La afirmación de la hermana fue para Javert algo tan decisivo que ni siquiera reparó en la singularidad de aquella bujía que acababan de soplar y que aún humeaba encima de la mesa.

Una hora después, un hombre, marchando por entre los árboles y las brumas, se alejaba rápidamente de Montreuil-sur-Mer, en dirección a París. Ese hombre era Jean Valjean. Se ha establecido, por el testimonio de dos o tres carreteros que le vieron, que llevaba un paquete y que iba vestido con una blusa. ¿De dónde había sacado esta blusa? Nunca se ha sabido. No obstante, hacía algunos días que había muerto un viejo obrero, en la enfermería de la fábrica, y no había dejado más que su blusa. Quizá fuera aquélla.

Una última palabra sobre Fantine.

Todos nosotros tenemos una madre, la tierra. Fantine fue devuelta a esta madre.

El cura creyó obrar bien, y posiblemente obró bien, al reservar, de lo que había dejado Jean Valjean, la mayor parte posible para los pobres. Después de todo, ¿de quiénes se trataba? De un presidiario y de una mujer pública.
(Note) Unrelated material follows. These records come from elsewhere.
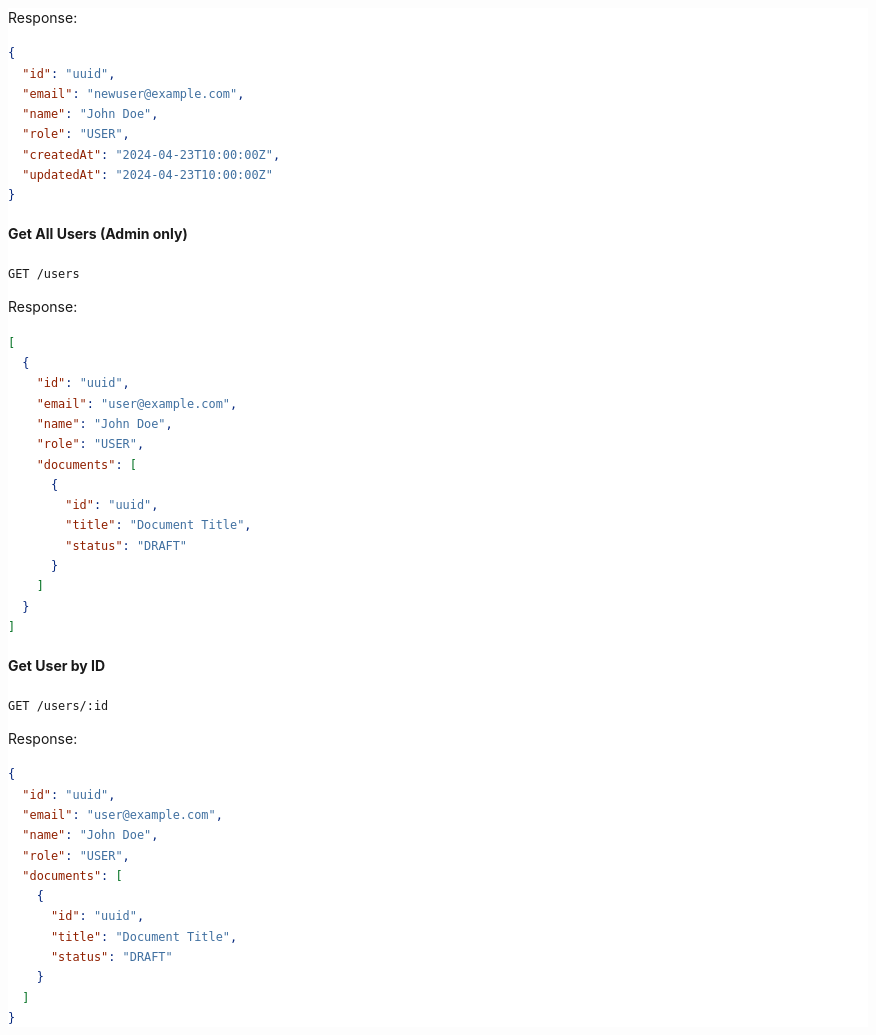 Response:

```json
{
  "id": "uuid",
  "email": "newuser@example.com",
  "name": "John Doe",
  "role": "USER",
  "createdAt": "2024-04-23T10:00:00Z",
  "updatedAt": "2024-04-23T10:00:00Z"
}
```

#### Get All Users (Admin only)

```http
GET /users
```

Response:

```json
[
  {
    "id": "uuid",
    "email": "user@example.com",
    "name": "John Doe",
    "role": "USER",
    "documents": [
      {
        "id": "uuid",
        "title": "Document Title",
        "status": "DRAFT"
      }
    ]
  }
]
```

#### Get User by ID

```http
GET /users/:id
```

Response:

```json
{
  "id": "uuid",
  "email": "user@example.com",
  "name": "John Doe",
  "role": "USER",
  "documents": [
    {
      "id": "uuid",
      "title": "Document Title",
      "status": "DRAFT"
    }
  ]
}
```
Ésta es la razón por la cual simplificó el entierro de Fantine, y lo redujo a ese estricto necesario que se llama fosa común.
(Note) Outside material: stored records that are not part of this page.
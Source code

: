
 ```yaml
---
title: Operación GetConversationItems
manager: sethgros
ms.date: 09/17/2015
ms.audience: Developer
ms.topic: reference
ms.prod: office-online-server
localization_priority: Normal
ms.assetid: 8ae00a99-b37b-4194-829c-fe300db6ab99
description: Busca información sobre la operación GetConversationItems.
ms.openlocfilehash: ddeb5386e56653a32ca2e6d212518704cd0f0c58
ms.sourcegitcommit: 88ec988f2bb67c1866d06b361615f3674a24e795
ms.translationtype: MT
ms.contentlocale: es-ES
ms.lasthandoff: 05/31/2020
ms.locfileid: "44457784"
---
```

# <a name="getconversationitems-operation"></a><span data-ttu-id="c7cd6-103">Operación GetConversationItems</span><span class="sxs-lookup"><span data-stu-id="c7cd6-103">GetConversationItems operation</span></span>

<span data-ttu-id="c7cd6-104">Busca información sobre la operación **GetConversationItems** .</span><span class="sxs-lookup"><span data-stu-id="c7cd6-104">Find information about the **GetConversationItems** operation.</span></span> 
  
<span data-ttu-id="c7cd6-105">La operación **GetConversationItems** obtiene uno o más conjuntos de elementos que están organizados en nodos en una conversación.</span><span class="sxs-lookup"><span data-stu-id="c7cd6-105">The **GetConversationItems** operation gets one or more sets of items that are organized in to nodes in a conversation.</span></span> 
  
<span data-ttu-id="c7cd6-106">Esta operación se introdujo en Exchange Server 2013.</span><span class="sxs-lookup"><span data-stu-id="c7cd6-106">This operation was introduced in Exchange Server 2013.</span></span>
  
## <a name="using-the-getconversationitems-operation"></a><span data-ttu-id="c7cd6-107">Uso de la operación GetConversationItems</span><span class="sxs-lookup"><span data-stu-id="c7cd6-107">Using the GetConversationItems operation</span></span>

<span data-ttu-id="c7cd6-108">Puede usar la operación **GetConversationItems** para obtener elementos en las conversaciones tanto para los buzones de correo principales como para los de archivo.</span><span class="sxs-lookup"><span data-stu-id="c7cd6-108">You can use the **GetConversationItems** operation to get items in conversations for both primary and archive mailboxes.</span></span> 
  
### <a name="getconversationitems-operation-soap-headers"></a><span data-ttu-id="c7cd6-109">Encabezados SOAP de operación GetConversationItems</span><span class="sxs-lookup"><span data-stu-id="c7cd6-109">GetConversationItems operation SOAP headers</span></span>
Fantine fue, pues, enterrada en el rincón gratuito del cementerio que es de todos y no es de nadie y donde se pierde a los pobres. Por fortuna, Dios sabe dónde encontrar el alma. Se depositó a Fantine en las tinieblas, entre los primeros huesos encontrados; sufrió la promiscuidad de las cenizas. La arrojaron a la fosa pública. Su tumba fue semejante a su lecho.